Café de la reina
Del desayuno a la copa, un café que se transforma
El Café de la Reina es un escenario de transformación permanente, de luz de mañana y de brillo de noche. Un gran escaparate para ver y ser visto. Un espacio versátil y acogedor cuya propuesta gastronómica se inicia a primera hora con desayunos muy cuidados hasta terminar el día con la copa de la noche.
Entre medias se pasa por una animada carta y menús para el almuerzo y la cena, sin olvidar el momento de la merienda. La experiencia gastronómica se vive en un espacio proyectado por Belén Moneo y el equipo de interioristas de Moneo Brook, cuya decoración genera una atmósfera atractiva y cosmopolita. Sus animados colores y la luz tornasolada de sus lámparas lo convierten en un café único de la ciudad.

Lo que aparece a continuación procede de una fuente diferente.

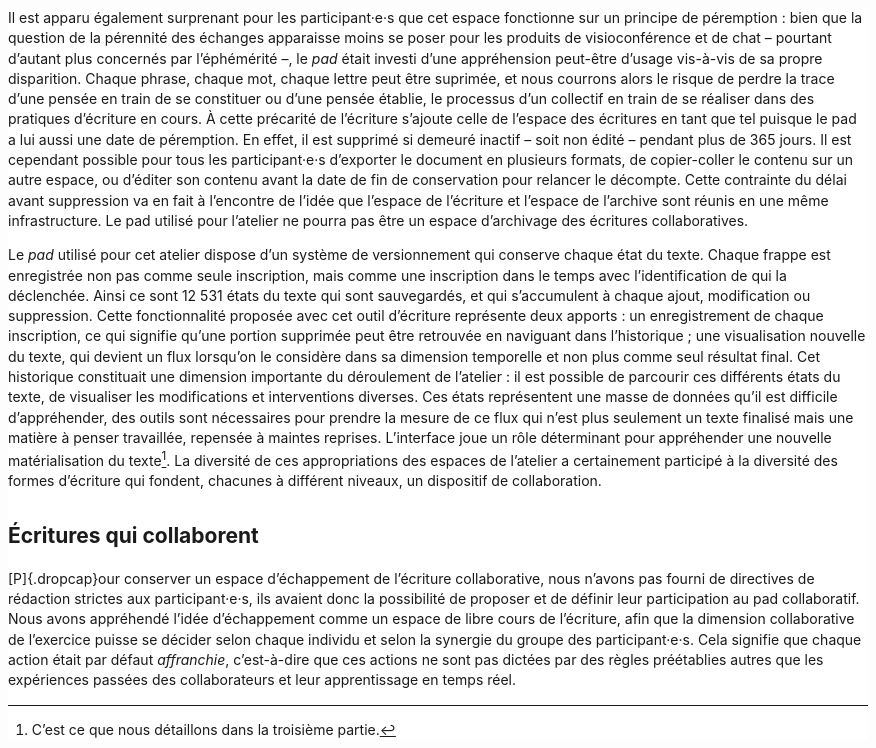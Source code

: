 Il est apparu également surprenant pour les participant·e·s que cet
espace fonctionne sur un principe de péremption : bien que la question
de la pérennité des échanges apparaisse moins se poser pour les produits
de visioconférence et de chat – pourtant d’autant plus concernés par
l’éphémérité –, le _pad_ était investi d’une appréhension peut-être
d’usage vis-à-vis de sa propre disparition. Chaque phrase, chaque mot,
chaque lettre peut être suprimée, et nous courrons alors le risque de
perdre la trace d’une pensée en train de se constituer ou d’une pensée
établie, le processus d’un collectif en train de se réaliser dans des
pratiques d’écriture en cours. À cette précarité de l’écriture s’ajoute
celle de l’espace des écritures en tant que tel puisque le pad a lui
aussi une date de péremption. En effet, il est supprimé si demeuré
inactif – soit non édité – pendant plus de 365 jours. Il est cependant
possible pour tous les participant·e·s d’exporter le document en
plusieurs formats, de copier-coller le contenu sur un autre espace, ou
d’éditer son contenu avant la date de fin de conservation pour relancer
le décompte. Cette contrainte du délai avant suppression va en fait à
l’encontre de l’idée que l’espace de l’écriture et l’espace de l’archive
sont réunis en une même infrastructure. Le pad utilisé pour l’atelier ne
pourra pas être un espace d’archivage des écritures collaboratives.

Le _pad_ utilisé pour cet atelier dispose d’un système de versionnement
qui conserve chaque état du texte. Chaque frappe est enregistrée non pas
comme seule inscription, mais comme une inscription dans le temps avec
l’identification de qui la déclenchée. Ainsi ce sont 12 531 états du
texte qui sont sauvegardés, et qui s’accumulent à chaque ajout,
modification ou suppression. Cette fonctionnalité proposée avec cet
outil d’écriture représente deux apports : un enregistrement de chaque
inscription, ce qui signifie qu’une portion supprimée peut être
retrouvée en naviguant dans l’historique ; une visualisation nouvelle du
texte, qui devient un flux lorsqu’on le considère dans sa dimension
temporelle et non plus comme seul résultat final. Cet historique
constituait une dimension importante du déroulement de l’atelier : il
est possible de parcourir ces différents états du texte, de visualiser
les modifications et interventions diverses. Ces états représentent une
masse de données qu’il est difficile d’appréhender, des outils sont
nécessaires pour prendre la mesure de ce flux qui n’est plus seulement
un texte finalisé mais une matière à penser travaillée, repensée à
maintes reprises. L’interface joue un rôle déterminant pour appréhender
une nouvelle matérialisation du texte[^7]. La diversité de ces
appropriations des espaces de l’atelier a certainement participé à la
diversité des formes d’écriture qui fondent, chacunes à différent
niveaux, un dispositif de collaboration.

## Écritures qui collaborent

[P]{.dropcap}our conserver un espace d’échappement de l’écriture collaborative, nous
n’avons pas fourni de directives de rédaction strictes aux
participant·e·s, ils avaient donc la possibilité de proposer et de
définir leur participation au pad collaboratif. Nous avons appréhendé
l’idée d’échappement comme un espace de libre cours de l’écriture, afin
que la dimension collaborative de l’exercice puisse se décider selon
chaque individu et selon la synergie du groupe des participant·e·s. Cela
signifie que chaque action était par défaut _affranchie_, c’est-à-dire
que ces actions ne sont pas dictées par des règles préétablies autres
que les expériences passées des collaborateurs et leur apprentissage en
temps réel.


[^3]: Plotinus, p. 10-11
[^6]: <https://framapad.org>
[^7]: C’est ce que nous détaillons dans la troisième partie.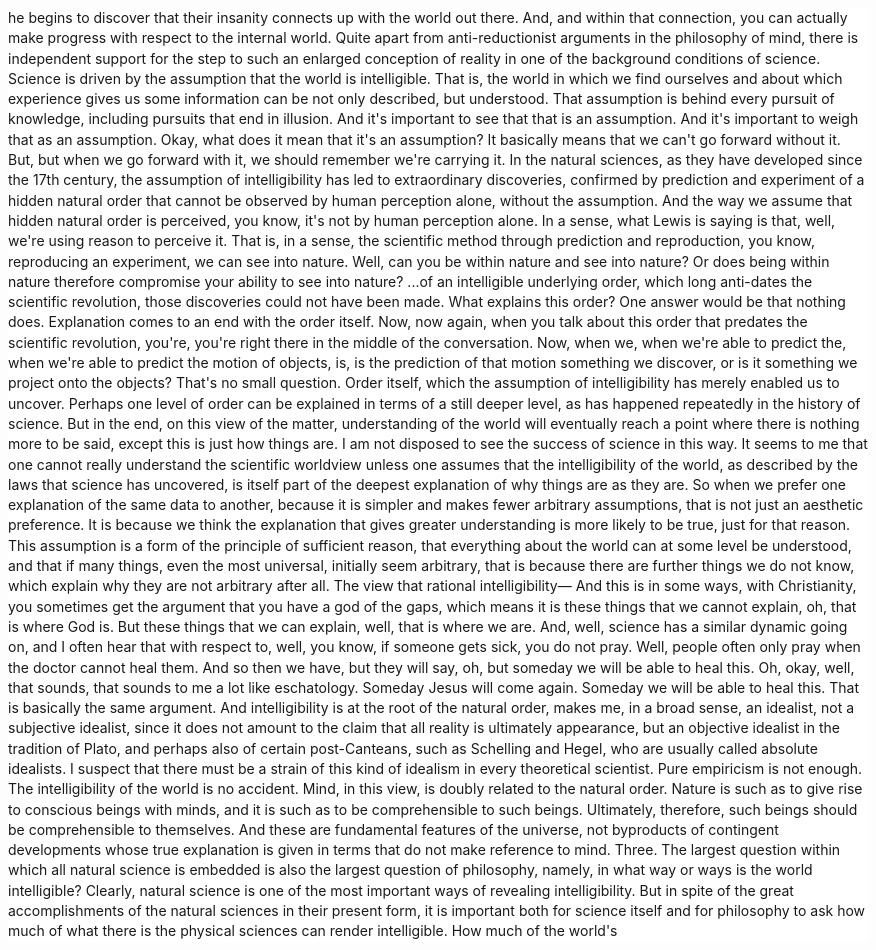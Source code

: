he begins to discover that their insanity connects up with the world out there. And, and within that connection, you can actually make progress with respect to the internal world. Quite apart from anti-reductionist arguments in the philosophy of mind, there is independent support for the step to such an enlarged conception of reality in one of the background conditions of science. Science is driven by the assumption that the world is intelligible. That is, the world in which we find ourselves and about which experience gives us some information can be not only described, but understood. That assumption is behind every pursuit of knowledge, including pursuits that end in illusion. And it's important to see that that is an assumption. And it's important to weigh that as an assumption. Okay, what does it mean that it's an assumption? It basically means that we can't go forward without it. But, but when we go forward with it, we should remember we're carrying it. In the natural sciences, as they have developed since the 17th century, the assumption of intelligibility has led to extraordinary discoveries, confirmed by prediction and experiment of a hidden natural order that cannot be observed by human perception alone, without the assumption. And the way we assume that hidden natural order is perceived, you know, it's not by human perception alone. In a sense, what Lewis is saying is that, well, we're using reason to perceive it. That is, in a sense, the scientific method through prediction and reproduction, you know, reproducing an experiment, we can see into nature. Well, can you be within nature and see into nature? Or does being within nature therefore compromise your ability to see into nature? ...of an intelligible underlying order, which long anti-dates the scientific revolution, those discoveries could not have been made. What explains this order? One answer would be that nothing does. Explanation comes to an end with the order itself. Now, now again, when you talk about this order that predates the scientific revolution, you're, you're right there in the middle of the conversation. Now, when we, when we're able to predict the, when we're able to predict the motion of objects, is, is the prediction of that motion something we discover, or is it something we project onto the objects? That's no small question. Order itself, which the assumption of intelligibility has merely enabled us to uncover. Perhaps one level of order can be explained in terms of a still deeper level, as has happened repeatedly in the history of science. But in the end, on this view of the matter, understanding of the world will eventually reach a point where there is nothing more to be said, except this is just how things are. I am not disposed to see the success of science in this way. It seems to me that one cannot really understand the scientific worldview unless one assumes that the intelligibility of the world, as described by the laws that science has uncovered, is itself part of the deepest explanation of why things are as they are. So when we prefer one explanation of the same data to another, because it is simpler and makes fewer arbitrary assumptions, that is not just an aesthetic preference. It is because we think the explanation that gives greater understanding is more likely to be true, just for that reason. This assumption is a form of the principle of sufficient reason, that everything about the world can at some level be understood, and that if many things, even the most universal, initially seem arbitrary, that is because there are further things we do not know, which explain why they are not arbitrary after all. The view that rational intelligibility— And this is in some ways, with Christianity, you sometimes get the argument that you have a god of the gaps, which means it is these things that we cannot explain, oh, that is where God is. But these things that we can explain, well, that is where we are. And, well, science has a similar dynamic going on, and I often hear that with respect to, well, you know, if someone gets sick, you do not pray. Well, people often only pray when the doctor cannot heal them. And so then we have, but they will say, oh, but someday we will be able to heal this. Oh, okay, well, that sounds, that sounds to me a lot like eschatology. Someday Jesus will come again. Someday we will be able to heal this. That is basically the same argument. And intelligibility is at the root of the natural order, makes me, in a broad sense, an idealist, not a subjective idealist, since it does not amount to the claim that all reality is ultimately appearance, but an objective idealist in the tradition of Plato, and perhaps also of certain post-Canteans, such as Schelling and Hegel, who are usually called absolute idealists. I suspect that there must be a strain of this kind of idealism in every theoretical scientist. Pure empiricism is not enough. The intelligibility of the world is no accident. Mind, in this view, is doubly related to the natural order. Nature is such as to give rise to conscious beings with minds, and it is such as to be comprehensible to such beings. Ultimately, therefore, such beings should be comprehensible to themselves. And these are fundamental features of the universe, not byproducts of contingent developments whose true explanation is given in terms that do not make reference to mind. Three. The largest question within which all natural science is embedded is also the largest question of philosophy, namely, in what way or ways is the world intelligible? Clearly, natural science is one of the most important ways of revealing intelligibility. But in spite of the great accomplishments of the natural sciences in their present form, it is important both for science itself and for philosophy to ask how much of what there is the physical sciences can render intelligible. How much of the world's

Los menús del día y del fin de semana son una buena opción para una comida de trabajo o familiar. El primero cambia semanalmente y se ofrece de lunes a viernes. También por la noche. Además, se puede disfrutar de una opción reducida, con un plato principal y el postre.
La carta es sencilla y muy enfocada a la idea de compartir, con propuestas como las croquetas del Coraceros y los langostinos crujientes con panko y soja. Para los platos principales se recurre al pescado del día con verduras y salsa romesco, o a la exquisita sencillez de unas costillas de ternasco de Aragón.
También hay alternativas más informales. Sándwiches como el Club Reina Petronila o el Reina Victoria (tomate, lechuga, espárragos, huevo y salmón ahumado), además de un buen repertorio dulce casero en forma de torrija con helado de vainilla o tarta de queso con crema de frutos rojos.